Deal adds multiple Atlantic cable systems and follows a series of fibre investments aimed at strengthening route diversity and capacity across Europe
EXA Infrastructure has completed its acquisition of Ireland-based subsea operator Aqua Comms, adding several transatlantic and regional submarine cable systems to its network as the operator continues to expand its position in wholesale and hyperscale connectivity markets.
The deal was first announced just under a year ago for a knockdown price of $54m. The transaction brings Aqua Comms’ portfolio of submarine assets under EXA Infrastructure’s ownership, including America Europe Connect-1 and -2 (AEC-1 and AEC-2), CeltixConnect-1 and -2 (CC-1 and CC-2), and a stake in the Amitié system, also known as AEC-3. The combined network strengthens connectivity between the US, Ireland and mainland Europe, increasing route diversity for carriers, cloud providers and other wholesale customers, according to the operator.

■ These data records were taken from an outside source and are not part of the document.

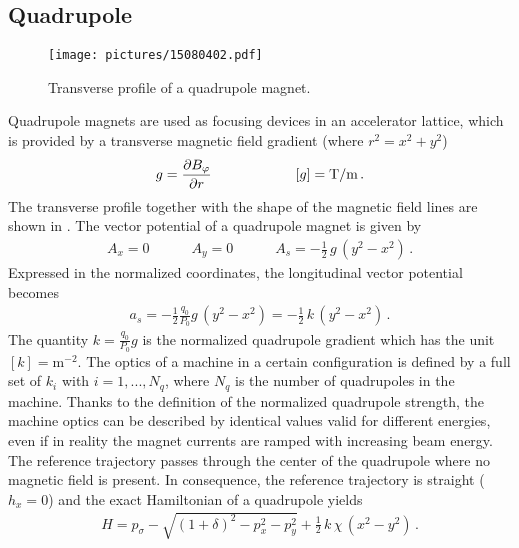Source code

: \subsection{Quadrupole}
  \begin{figure}[b]
  \centering
  \texttt{[image: pictures/15080402.pdf]}
  \caption{Transverse profile of a quadrupole magnet. }  
  \label{pic:15080402}
  \end{figure}
Quadrupole magnets are used as focusing devices in an accelerator lattice, which is provided by a transverse magnetic field gradient (where $r^2 = x^2 + y^2$)
\begin{align}
g = \frac{\partial B_\varphi}{\partial r} \quad \quad \quad \quad \quad \quad [g] = \text{T}/\text{m}\, .
\end{align}
%
The transverse profile together with the shape of the magnetic field lines are shown in . The vector potential of a quadrupole magnet is given by
\begin{align}
A_x = 0 \quad \quad \quad A_y = 0 \quad \quad \quad A_s = - \frac{1}{2} \, g \, (y^2 -x^2) \, .
\end{align}
%
Expressed in the normalized coordinates, the longitudinal vector potential becomes
%
\begin{align}
a_s = - \frac{1}{2} \frac{q_0}{P_0} g  \, (y^2 -x^2)  = - \frac{1}{2} \, k \,  (y^2 -x^2) \, .
\end{align}
The quantity $k=\frac{q_0}{P_0} g$ is the normalized quadrupole gradient which has the unit $[k] = \text{m}^{-2}$. The optics of a machine in a certain configuration is defined by a full set of $k_i$ with $i= 1,...,N_q$, where $N_q$ is the number of quadrupoles in the machine. Thanks to the definition of the normalized quadrupole strength, the machine optics can be described by identical values valid for different energies, even if in reality the magnet currents are ramped with increasing beam energy. The reference trajectory passes through the center of the quadrupole where no magnetic field is present. In consequence, the reference trajectory is straight ($h_x=0$) and the exact Hamiltonian of a quadrupole yields	
\begin{align}
H = p_\sigma - \sqrt{(1+\delta)^2 - p_x^2 -p_y^2} + \frac{1}{2} \, k \, \chi\, (x^2 -y^2) \, .
\end{align}

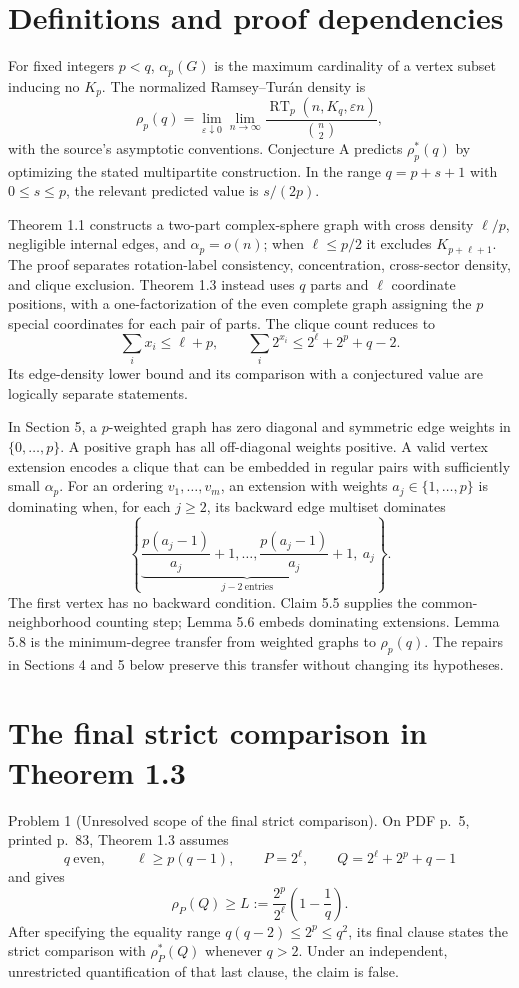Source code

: \documentclass[10pt]{article}
\begin{document}
\section*{Definitions and proof dependencies}
For fixed integers \(p<q\), \(\alpha_p(G)\) is the maximum cardinality of a vertex subset inducing no \(K_p\). The normalized Ramsey–Turán density is \[\rho_p(q)=\lim_{\varepsilon\downarrow0}\lim_{n\to\infty}
 \frac{\operatorname{RT}_p(n,K_q,\varepsilon n)}{\binom n2},\] with the source’s asymptotic conventions. Conjecture A predicts \(\rho_p^*(q)\) by optimizing the stated multipartite construction. In the range \(q=p+s+1\) with \(0\leq s\leq p\), the relevant predicted value is \(s/(2p)\).\par
Theorem 1.1 constructs a two-part complex-sphere graph with cross density \(\ell/p\), negligible internal edges, and \(\alpha_p=o(n)\); when \(\ell\leq p/2\) it excludes \(K_{p+\ell+1}\). The proof separates rotation-label consistency, concentration, cross-sector density, and clique exclusion. Theorem 1.3 instead uses \(q\) parts and \(\ell\) coordinate positions, with a one-factorization of the even complete graph assigning the \(p\) special coordinates for each pair of parts. The clique count reduces to \[\sum_i x_i\leq\ell+p,\qquad
 \sum_i 2^{x_i}\leq 2^\ell+2^p+q-2.\] Its edge-density lower bound and its comparison with a conjectured value are logically separate statements.\par
In Section 5, a \(p\)-weighted graph has zero diagonal and symmetric edge weights in \(\{0,\ldots,p\}\). A positive graph has all off-diagonal weights positive. A valid vertex extension encodes a clique that can be embedded in regular pairs with sufficiently small \(\alpha_p\). For an ordering \(v_1,\ldots,v_m\), an extension with weights \(a_j\in\{1,\ldots,p\}\) is dominating when, for each \(j\geq2\), its backward edge multiset dominates \[\left\{
 \underbrace{\frac{p(a_j-1)}{a_j}+1,\ldots,
             \frac{p(a_j-1)}{a_j}+1}_{j-2\ \text{entries}},\
 a_j\right\}.\] The first vertex has no backward condition. Claim 5.5 supplies the common-neighborhood counting step; Lemma 5.6 embeds dominating extensions. Lemma 5.8 is the minimum-degree transfer from weighted graphs to \(\rho_p(q)\). The repairs in Sections 4 and 5 below preserve this transfer without changing its hypotheses.\par
\section*{The final strict comparison in Theorem 1.3}
Problem 1 (Unresolved scope of the final strict comparison).  On PDF p. 5, printed p. 83, Theorem 1.3 assumes \[q\ \text{even},\qquad \ell\geq p(q-1),\qquad
 P=2^\ell,\qquad Q=2^\ell+2^p+q-1\] and gives \[\rho_P(Q)\geq L:=
 \frac{2^p}{2^\ell}\left(1-\frac1q\right).\] After specifying the equality range \(q(q-2)\leq2^p\leq q^2\), its final clause states the strict comparison with \(\rho_P^*(Q)\) whenever \(q>2\). Under an independent, unrestricted quantification of that last clause, the claim is false.\par
\end{document}
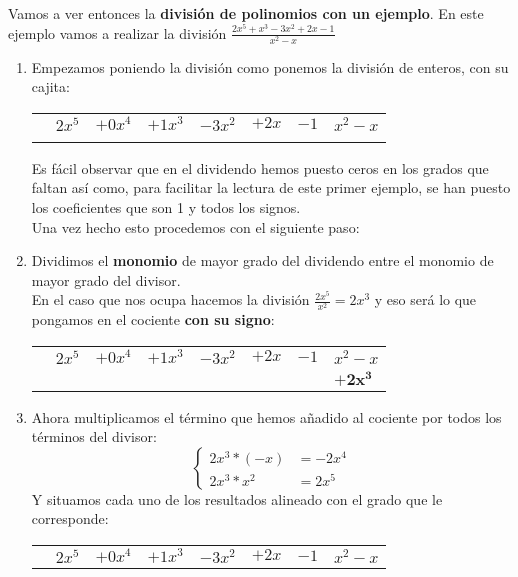 \documentclass[a4paper,11pt,answers]{exam}
\begin{document}
   Vamos a ver entonces la \textbf{división de polinomios con un ejemplo}. En este ejemplo vamos a realizar la división $\frac{2x^5 + x^3 - 3x^2 + 2x - 1}{x^2 - x}$
   \begin{enumerate}
   \item Empezamos poniendo la división como ponemos la división de enteros, con su cajita:
     \begin{center}
     \begin{tabular}{rrrrrrrr}
 &$2x^5$&$+0x^4$  &$+1x^3$  &$-3x^2$  &$+2x$  & \multicolumn{1}{r|}{$-1$} &  $x^2 - x$\\ \cline{8-8} 
 &  &  &  &  &  & & \phantom{a}
     \end{tabular}
   \end{center}
   Es fácil observar que en el dividendo hemos puesto ceros en los grados que faltan así como, para facilitar la lectura de este primer ejemplo, se han puesto los coeficientes que son 1 y todos los signos.\\
   Una vez hecho esto procedemos con el siguiente paso:
 \item Dividimos el \textbf{monomio} de mayor grado del dividendo entre el monomio de mayor grado del divisor. \label{repite_div}\\
   En el caso que nos ocupa hacemos la división $\frac{2x^5}{x^2}=2x^3$ y eso será lo que pongamos en el cociente \textbf{con su signo}:
   \begin{center}
     \begin{tabular}{rrrrrrrl}
 &$2x^5$&$+0x^4$  &$+1x^3$  &$-3x^2$  &$+2x$  & \multicolumn{1}{r|}{$-1$} &  $x^2 - x$\\ \cline{8-8} 
 &  &  &  &  &  & & $\boldsymbol{+2x^3}$
     \end{tabular}
   \end{center}
 \item Ahora multiplicamos el término que hemos añadido al cociente por todos los términos del divisor:
   \[\begin{cases}
       2x^3* (-x) &= -2x^4\\
       2x^3*x^2 &= 2x^5                                                                              \end{cases}\]
   Y situamos cada uno de los resultados alineado con el grado que le corresponde:
   \begin{center}
     \begin{tabular}{rrrrrrrl}
       &$2x^5$&$+0x^4$  &$+1x^3$  &$-3x^2$  &$+2x$  & \multicolumn{1}{r|}{$-1$} &  $x^2 - x$\\ \cline{8-8} 

\end{tabular}
\end{center}
\end{enumerate}
\end{document}
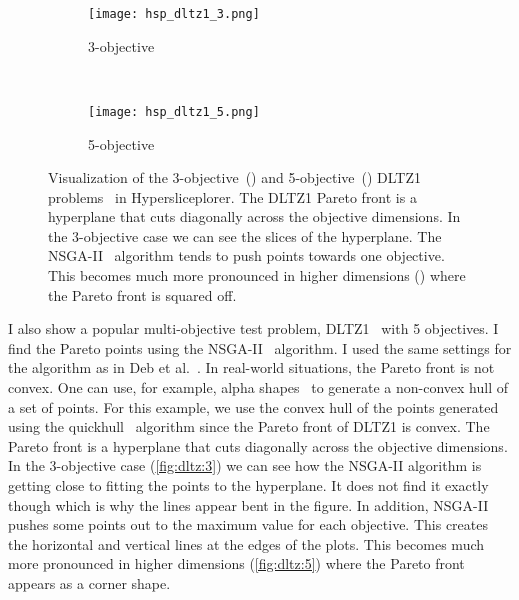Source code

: \begin{figure} 
  \centering
  \begin{subfigure}[b]{0.45\linewidth}
    \texttt{[image: hsp\_dltz1\_3.png]}
    \caption{3-objective}
    \label{fig:dltz:3}
  \end{subfigure}
  ~
  \begin{subfigure}[b]{0.45\linewidth}
    \texttt{[image: hsp\_dltz1\_5.png]}
    \caption{5-objective}
    \label{fig:dltz:5}
  \end{subfigure}
  \caption{%
    Visualization of the 3-objective~() and 
    5-objective~() DLTZ1 problems~\cite{Deb:2002a} in
    Hypersliceplorer. The DLTZ1 Pareto front is a hyperplane that cuts 
    diagonally across the objective dimensions. In the 3-objective case we 
    can see the slices of the hyperplane. The NSGA-II~\cite{Deb:2002} 
    algorithm tends to push points towards one objective. This becomes much
    more pronounced in higher dimensions () where the
    Pareto front is squared off.
  }
  \label{fig:dltz} 
\end{figure}

I also show a popular multi-objective test problem, DLTZ1~\cite{Deb:2002a}
with 5 objectives.  I find the Pareto points using the NSGA-II~\cite{Deb:2002}
algorithm.  I used the same settings for the algorithm as in Deb et 
al.~\cite{Deb:2002a}. In real-world situations, the Pareto front is not
convex. One can use, for example, alpha shapes~\cite{Edelsbrunner:1983} to
generate a non-convex hull of a set of points. For this example, we use the
convex hull of the points generated using the quickhull~\cite{Barber:1996}
algorithm since the Pareto front of DLTZ1 is convex.  The Pareto front is a
hyperplane that cuts diagonally across the objective dimensions. In the
3-objective case (\autoref{fig:dltz:3}) we can see how the NSGA-II algorithm is 
getting close to fitting the points to the hyperplane. It does not find it
exactly though which is why the lines appear bent in the figure. In addition,
NSGA-II pushes some points out to the maximum value for each objective.
This creates the horizontal and vertical lines at the edges of the plots.
This becomes much more pronounced in higher dimensions (\autoref{fig:dltz:5})
where the Pareto front appears as a corner shape.

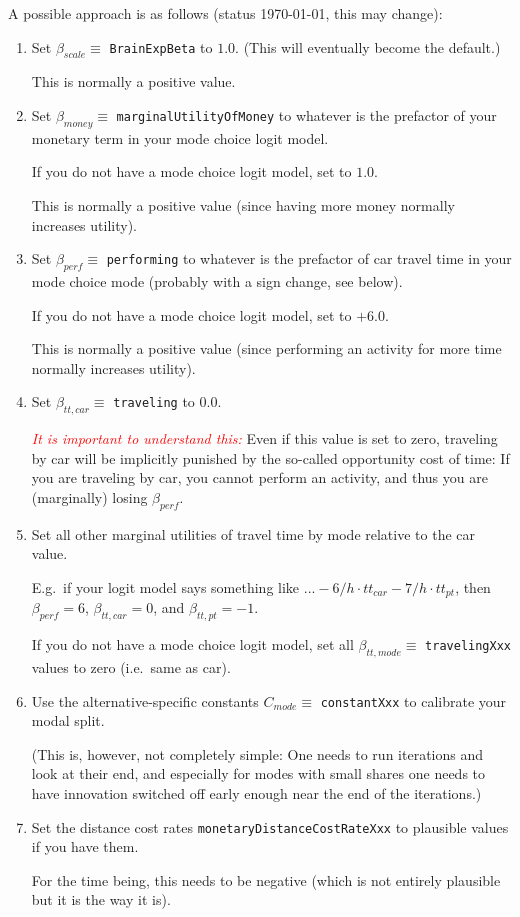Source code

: \documentclass[a4paper,11pt]{report}
\newcommand{\myemph}[1]{\textcolor{red}{\emph{#1}}}
\begin{document}
A possible approach is as follows (status \today, this may change):
\begin{enumerate}

\item Set $\beta_{scale} \equiv$ \verb$BrainExpBeta$ to $1.0$.  (This will eventually become the default.)

This is normally a positive value.

\item Set $\beta_{money} \equiv$ \verb$marginalUtilityOfMoney$ to whatever is the prefactor of your monetary term in your mode choice logit model.

If you do not have a mode choice logit model, set to $1.0$. 

This is normally a positive value (since having more money normally increases utility).

\item Set $\beta_{perf} \equiv$ \verb$performing$ to whatever is the prefactor of car travel time in your mode choice mode (probably with a sign change, see below).

If you do not have a mode choice logit model, set to $+6.0$.

This is normally a positive value (since performing an activity for more time normally increases utility).

\item Set $\beta_{tt,car} \equiv$ \verb$traveling$ to $0.0$.

\myemph{It is important to understand this:}  Even if this value is set to zero, traveling by car will be implicitly punished by the so-called opportunity cost of time: If you are traveling by car, you cannot perform an activity, and thus you are (marginally) losing $\beta_{perf}$.

\item Set all other marginal utilities of travel time by mode relative to the car value.

E.g.\ if your logit model says something like $... -6/h \cdot tt_{car} - 7/h \cdot tt_{pt}$, then $\beta_{perf} = 6$, $\beta_{tt,car} = 0$, and $\beta_{tt,pt} = -1$.

If you do not have a mode choice logit model, set all $\beta_{tt,mode} \equiv$ \verb$travelingXxx$ values to zero (i.e.\ same as car).

\item Use the alternative-specific constants $C_{mode} \equiv$ \verb$constantXxx$ to calibrate your modal split.

(This is, however, not completely simple: One needs to run iterations and look at their end, and especially for modes with small shares one needs to have innovation switched off early enough near the end of the iterations.)

\item Set the distance cost rates \verb$monetaryDistanceCostRateXxx$ to plausible values if you have them.

For the time being, this needs to be negative (which is not entirely plausible but it is the way it is).

\end{enumerate}
\end{document}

EXA, a London-based portfolio company of I Squared Capital, operates more than 160,000 km of digital infrastructure across 37 countries. Prior to the acquisition, its footprint included seven transatlantic routes and 22 cable landing stations across Europe and North America.
“With the acquisition now complete, EXA Infrastructure has significantly enhanced our Transatlantic and European connectivity offerings,” said EXA Infrastructure chief executive officer Jim Fagan. “Customers will benefit from unrivalled route diversity [and] enhanced resiliency across a unified, meshed subsea and terrestrial network.”
Financial terms of the transaction were not disclosed this time round. Akur Capital and RBC Capital Markets acted as financial advisers to EXA Infrastructure, with Paul, Weiss, Rifkind, Wharton & Garrison advising on legal aspects of the deal. Goldman Sachs advised seller D9 Infrastructure, alongside legal adviser Shoosmiths.
Building networks
The Aqua Comms acquisition follows a period of sustained investment by EXA Infrastructure in its terrestrial European network, aimed at addressing long-standing capacity constraints and improving resilience on key routes. In October 2025, the company announced a major upgrade of the Paris–Marseille corridor, a critical path for traffic flowing from southern Europe and North Africa to central and northern Europe. The investment included an increase in fibre count on the existing route and the deployment of a new geographically diverse Paris–Dijon–Marseille path, intended to provide alternative routing and improved fault tolerance.
That project built on earlier work in 2024, when EXA claimed to be the first operator to deploy new low-loss G.652D fibre on the Paris–Marseille route. According to the operator, rising demand for access to subsea landing points in Marseille was a key driver for expanding capacity on the corridor.
Separately, in September 2025 EXA unveiled Project Visegrád, a large-scale backbone fibre deployment across Central Europe. The project will introduce new international routes linking Warsaw, Poznań, Prague, Bratislava and Budapest to EXA’s existing backbone nodes in Berlin, Frankfurt and Vienna, alongside metro fibre expansions in several cities. The first routes are expected to be ready for service in mid-2026, with further build-out continuing into 2027.
Taken together, the Aqua Comms acquisition and recent terrestrial investments point to a strategy focused on tighter integration between subsea and land-based infrastructure. This approach is intended to provide greater flexibility in routing traffic between North America and multiple European hubs, while reducing reliance on single corridors or landing points – at least in theory.